### AIM OF THE EXERCISE
Which lines of the data include the string "sore"? List them all.

### Plain-text document sources
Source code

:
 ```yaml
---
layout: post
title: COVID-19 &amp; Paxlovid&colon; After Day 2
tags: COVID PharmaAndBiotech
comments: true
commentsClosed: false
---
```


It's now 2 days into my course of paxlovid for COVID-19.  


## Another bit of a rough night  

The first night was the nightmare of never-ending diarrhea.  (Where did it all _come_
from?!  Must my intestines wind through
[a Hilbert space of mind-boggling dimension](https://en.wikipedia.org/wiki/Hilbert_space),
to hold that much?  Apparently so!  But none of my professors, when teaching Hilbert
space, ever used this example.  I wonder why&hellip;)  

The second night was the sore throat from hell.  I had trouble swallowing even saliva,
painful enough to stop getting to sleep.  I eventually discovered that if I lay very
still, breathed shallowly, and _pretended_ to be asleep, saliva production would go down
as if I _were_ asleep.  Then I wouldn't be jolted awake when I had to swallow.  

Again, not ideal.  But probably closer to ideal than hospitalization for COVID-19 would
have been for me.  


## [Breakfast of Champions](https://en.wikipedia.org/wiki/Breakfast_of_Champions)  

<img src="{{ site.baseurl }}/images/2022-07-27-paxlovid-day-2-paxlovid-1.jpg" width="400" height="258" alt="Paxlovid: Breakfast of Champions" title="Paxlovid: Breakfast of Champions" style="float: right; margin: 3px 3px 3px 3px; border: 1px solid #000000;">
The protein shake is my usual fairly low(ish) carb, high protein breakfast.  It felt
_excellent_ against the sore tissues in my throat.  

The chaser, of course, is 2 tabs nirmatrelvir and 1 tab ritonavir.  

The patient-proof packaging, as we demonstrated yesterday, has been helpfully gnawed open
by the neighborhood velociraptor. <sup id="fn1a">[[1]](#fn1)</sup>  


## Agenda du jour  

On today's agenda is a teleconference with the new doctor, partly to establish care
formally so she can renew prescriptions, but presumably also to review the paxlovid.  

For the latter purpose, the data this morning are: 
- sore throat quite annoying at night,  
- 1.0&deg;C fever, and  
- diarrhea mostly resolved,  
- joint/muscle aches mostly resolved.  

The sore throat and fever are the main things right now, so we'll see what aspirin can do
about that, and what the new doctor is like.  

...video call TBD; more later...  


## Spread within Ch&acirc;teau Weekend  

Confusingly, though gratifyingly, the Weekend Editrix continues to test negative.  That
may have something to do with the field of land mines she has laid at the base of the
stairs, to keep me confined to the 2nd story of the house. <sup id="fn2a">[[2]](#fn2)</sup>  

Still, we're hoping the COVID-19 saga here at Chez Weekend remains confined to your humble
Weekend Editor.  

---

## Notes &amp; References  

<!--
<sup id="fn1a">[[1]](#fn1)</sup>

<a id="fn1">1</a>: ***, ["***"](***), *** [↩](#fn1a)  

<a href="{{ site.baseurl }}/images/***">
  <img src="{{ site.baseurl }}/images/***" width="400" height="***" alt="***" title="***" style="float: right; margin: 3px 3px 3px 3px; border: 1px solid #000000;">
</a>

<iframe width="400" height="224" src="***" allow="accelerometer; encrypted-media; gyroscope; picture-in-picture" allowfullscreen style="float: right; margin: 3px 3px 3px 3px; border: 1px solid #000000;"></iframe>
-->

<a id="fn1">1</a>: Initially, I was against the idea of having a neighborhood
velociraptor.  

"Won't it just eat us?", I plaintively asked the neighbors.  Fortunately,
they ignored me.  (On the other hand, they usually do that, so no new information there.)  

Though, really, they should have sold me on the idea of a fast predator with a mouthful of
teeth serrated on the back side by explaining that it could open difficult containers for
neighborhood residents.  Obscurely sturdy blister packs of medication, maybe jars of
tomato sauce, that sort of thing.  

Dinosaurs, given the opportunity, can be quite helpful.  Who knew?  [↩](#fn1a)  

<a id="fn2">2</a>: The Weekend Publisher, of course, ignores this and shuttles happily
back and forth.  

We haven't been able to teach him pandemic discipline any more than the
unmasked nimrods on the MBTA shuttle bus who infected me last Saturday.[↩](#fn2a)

### ANSWER BOX
The second night was the sore throat from hell.  I had trouble swallowing even saliva,
_excellent_ against the sore tissues in my throat.  
- sore throat quite annoying at night,  
The sore throat and fever are the main things right now, so we'll see what aspirin can do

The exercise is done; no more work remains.